* _Problem statement_: The word "stations" marks the lines to copy; find all of them in the entries below.

Top of Supplied material

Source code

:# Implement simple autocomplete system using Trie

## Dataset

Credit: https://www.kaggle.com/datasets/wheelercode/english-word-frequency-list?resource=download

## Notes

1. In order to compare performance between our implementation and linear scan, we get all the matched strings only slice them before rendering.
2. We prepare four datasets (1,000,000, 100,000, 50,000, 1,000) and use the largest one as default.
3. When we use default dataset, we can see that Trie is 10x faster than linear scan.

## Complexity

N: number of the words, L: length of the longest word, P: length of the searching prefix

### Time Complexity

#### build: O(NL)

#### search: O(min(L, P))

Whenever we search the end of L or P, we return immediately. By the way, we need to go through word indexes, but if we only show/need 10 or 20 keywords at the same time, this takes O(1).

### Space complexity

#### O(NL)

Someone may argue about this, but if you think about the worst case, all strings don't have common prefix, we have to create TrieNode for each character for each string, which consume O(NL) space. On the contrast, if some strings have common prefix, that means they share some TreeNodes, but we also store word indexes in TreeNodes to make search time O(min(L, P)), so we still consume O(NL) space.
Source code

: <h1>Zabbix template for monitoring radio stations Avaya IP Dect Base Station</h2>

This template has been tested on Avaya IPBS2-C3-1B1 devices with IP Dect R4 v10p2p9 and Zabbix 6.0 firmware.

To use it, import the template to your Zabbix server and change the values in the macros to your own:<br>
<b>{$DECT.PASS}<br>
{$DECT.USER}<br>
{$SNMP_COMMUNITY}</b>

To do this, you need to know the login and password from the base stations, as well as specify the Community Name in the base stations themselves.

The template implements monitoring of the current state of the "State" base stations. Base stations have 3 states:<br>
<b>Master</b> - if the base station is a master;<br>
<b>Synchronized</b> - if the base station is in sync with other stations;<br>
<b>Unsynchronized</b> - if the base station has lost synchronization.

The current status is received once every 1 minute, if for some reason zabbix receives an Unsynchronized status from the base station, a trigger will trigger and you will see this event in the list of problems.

Bottom of Supplied material

* _Exercise output_:
: <h1>Zabbix template for monitoring radio stations Avaya IP Dect Base Station</h2>
To do this, you need to know the login and password from the base stations, as well as specify the Community Name in the base stations themselves.
The template implements monitoring of the current state of the "State" base stations. Base stations have 3 states:<br>
<b>Synchronized</b> - if the base station is in sync with other stations;<br>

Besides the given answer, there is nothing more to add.